(Stored data)
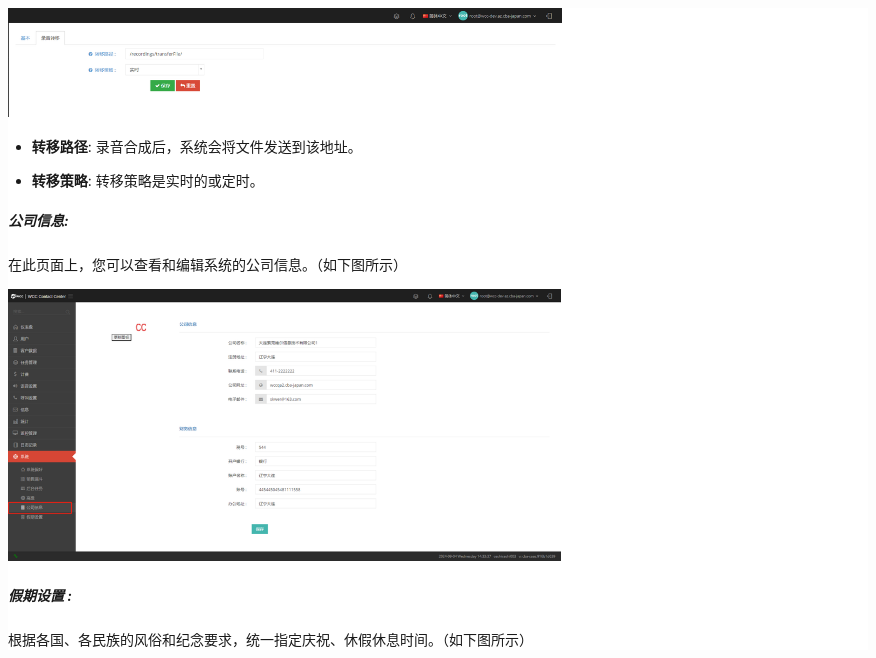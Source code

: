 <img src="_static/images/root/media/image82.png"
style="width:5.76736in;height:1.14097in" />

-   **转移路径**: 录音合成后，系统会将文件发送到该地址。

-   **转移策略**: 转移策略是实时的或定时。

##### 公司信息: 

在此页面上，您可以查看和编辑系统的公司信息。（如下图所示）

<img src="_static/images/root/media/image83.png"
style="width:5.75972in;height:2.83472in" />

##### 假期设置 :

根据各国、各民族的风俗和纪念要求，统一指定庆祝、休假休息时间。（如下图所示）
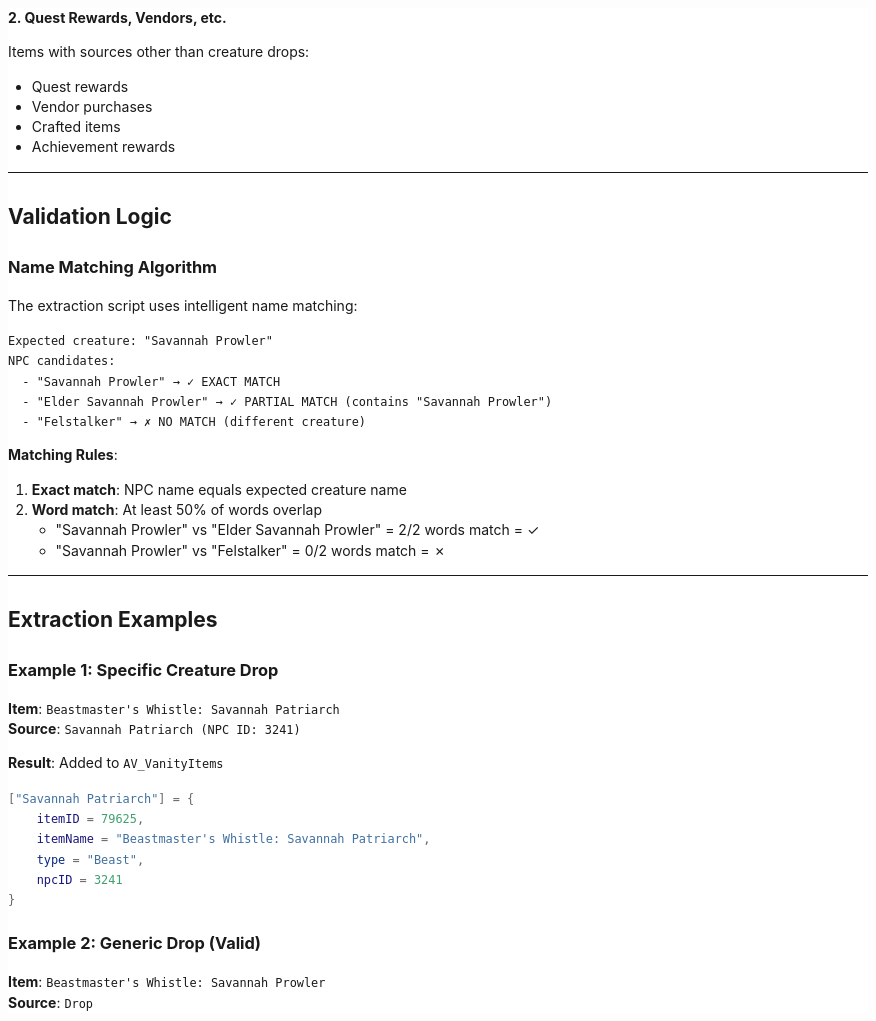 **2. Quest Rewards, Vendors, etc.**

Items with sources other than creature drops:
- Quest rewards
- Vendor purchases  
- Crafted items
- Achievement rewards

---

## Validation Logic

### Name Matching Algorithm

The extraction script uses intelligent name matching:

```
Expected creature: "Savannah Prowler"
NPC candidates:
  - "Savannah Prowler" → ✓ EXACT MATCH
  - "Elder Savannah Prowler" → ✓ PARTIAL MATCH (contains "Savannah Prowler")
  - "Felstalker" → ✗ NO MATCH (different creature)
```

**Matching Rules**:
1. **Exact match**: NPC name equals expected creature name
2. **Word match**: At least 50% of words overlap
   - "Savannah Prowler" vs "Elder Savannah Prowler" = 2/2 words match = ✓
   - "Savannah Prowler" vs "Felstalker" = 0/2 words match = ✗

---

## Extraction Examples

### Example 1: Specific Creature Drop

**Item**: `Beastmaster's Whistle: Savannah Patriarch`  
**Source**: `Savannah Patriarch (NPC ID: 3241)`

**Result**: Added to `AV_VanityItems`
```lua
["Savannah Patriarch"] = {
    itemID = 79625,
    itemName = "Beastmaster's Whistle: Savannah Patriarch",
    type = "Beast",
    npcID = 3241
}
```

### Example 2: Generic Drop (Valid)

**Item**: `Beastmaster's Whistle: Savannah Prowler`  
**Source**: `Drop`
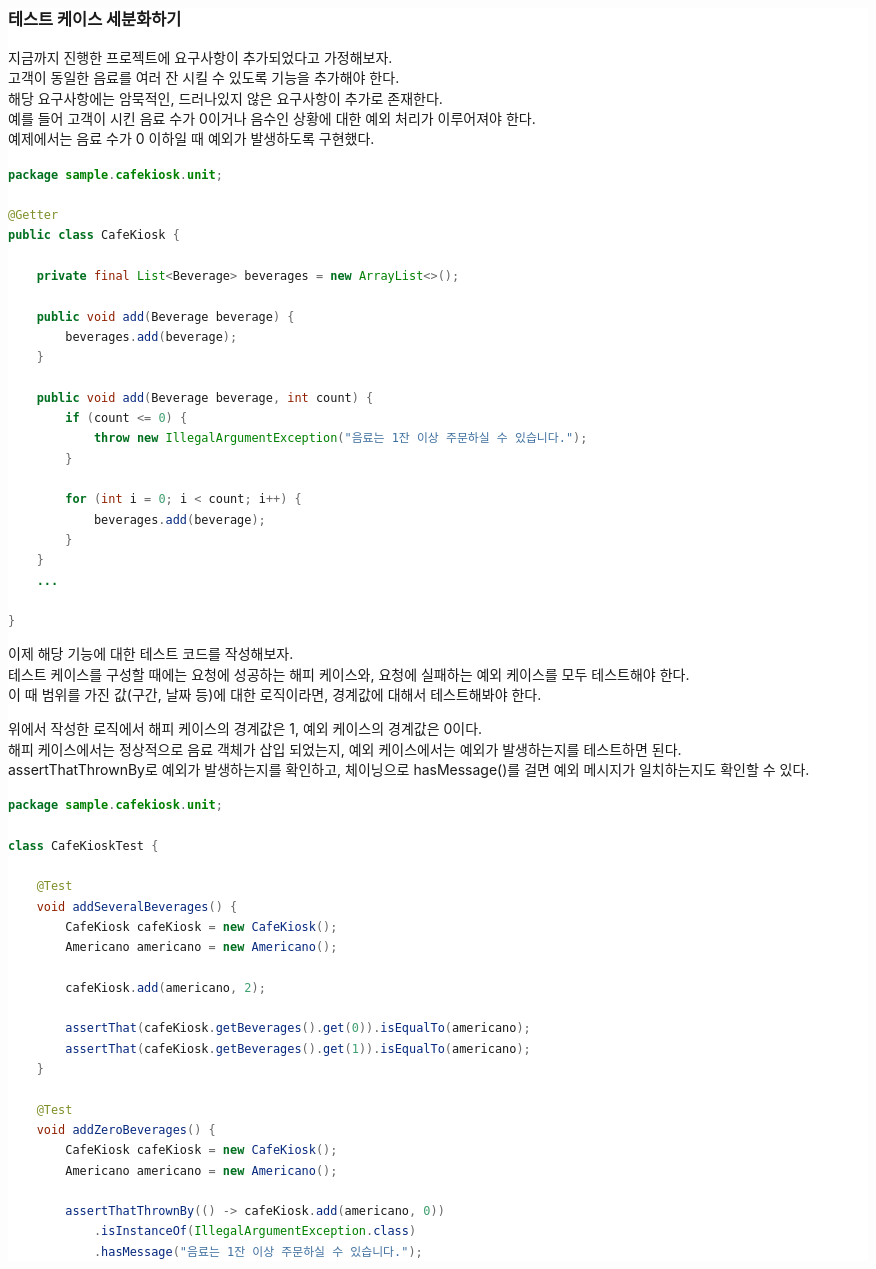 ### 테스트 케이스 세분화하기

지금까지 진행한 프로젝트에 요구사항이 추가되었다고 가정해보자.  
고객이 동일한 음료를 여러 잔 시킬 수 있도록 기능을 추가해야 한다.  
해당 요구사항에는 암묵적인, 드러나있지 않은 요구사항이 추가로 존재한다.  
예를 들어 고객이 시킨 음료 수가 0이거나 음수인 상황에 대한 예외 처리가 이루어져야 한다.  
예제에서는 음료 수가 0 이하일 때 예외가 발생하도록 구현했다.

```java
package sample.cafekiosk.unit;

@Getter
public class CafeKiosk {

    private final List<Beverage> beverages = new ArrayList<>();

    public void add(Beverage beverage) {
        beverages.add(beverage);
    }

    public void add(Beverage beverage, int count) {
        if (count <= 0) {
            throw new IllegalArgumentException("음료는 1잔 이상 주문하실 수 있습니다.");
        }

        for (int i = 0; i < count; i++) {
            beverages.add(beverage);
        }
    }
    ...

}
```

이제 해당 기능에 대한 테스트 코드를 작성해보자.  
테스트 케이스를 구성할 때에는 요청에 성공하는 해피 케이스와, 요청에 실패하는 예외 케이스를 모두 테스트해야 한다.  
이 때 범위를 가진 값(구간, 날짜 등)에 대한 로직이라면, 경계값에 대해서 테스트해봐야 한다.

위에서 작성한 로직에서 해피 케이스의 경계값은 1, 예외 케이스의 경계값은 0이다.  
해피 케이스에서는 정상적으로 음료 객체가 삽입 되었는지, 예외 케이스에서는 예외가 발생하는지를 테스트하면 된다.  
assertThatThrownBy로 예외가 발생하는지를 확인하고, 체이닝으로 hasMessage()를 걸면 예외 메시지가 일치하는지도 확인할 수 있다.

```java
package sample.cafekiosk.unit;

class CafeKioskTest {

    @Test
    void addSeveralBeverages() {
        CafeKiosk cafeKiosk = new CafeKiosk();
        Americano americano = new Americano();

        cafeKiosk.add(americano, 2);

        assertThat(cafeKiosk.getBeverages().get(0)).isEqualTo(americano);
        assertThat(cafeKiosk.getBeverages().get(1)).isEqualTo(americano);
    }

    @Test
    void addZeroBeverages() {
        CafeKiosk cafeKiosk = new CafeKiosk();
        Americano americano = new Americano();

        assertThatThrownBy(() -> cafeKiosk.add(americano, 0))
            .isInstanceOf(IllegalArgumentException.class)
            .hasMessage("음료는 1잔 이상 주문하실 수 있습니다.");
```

__Prompt__
Among the records above, repeat exactly the line with "words match = ✗", the line with "### Example 2: Generic Drop (Valid)", and every line in between, and only those.

__Task answer__
   - "Savannah Prowler" vs "Felstalker" = 0/2 words match = ✗

---

## Extraction Examples

### Example 1: Specific Creature Drop

**Item**: `Beastmaster's Whistle: Savannah Patriarch`  
**Source**: `Savannah Patriarch (NPC ID: 3241)`

**Result**: Added to `AV_VanityItems`
```lua
["Savannah Patriarch"] = {
    itemID = 79625,
    itemName = "Beastmaster's Whistle: Savannah Patriarch",
    type = "Beast",
    npcID = 3241
}
```

### Example 2: Generic Drop (Valid)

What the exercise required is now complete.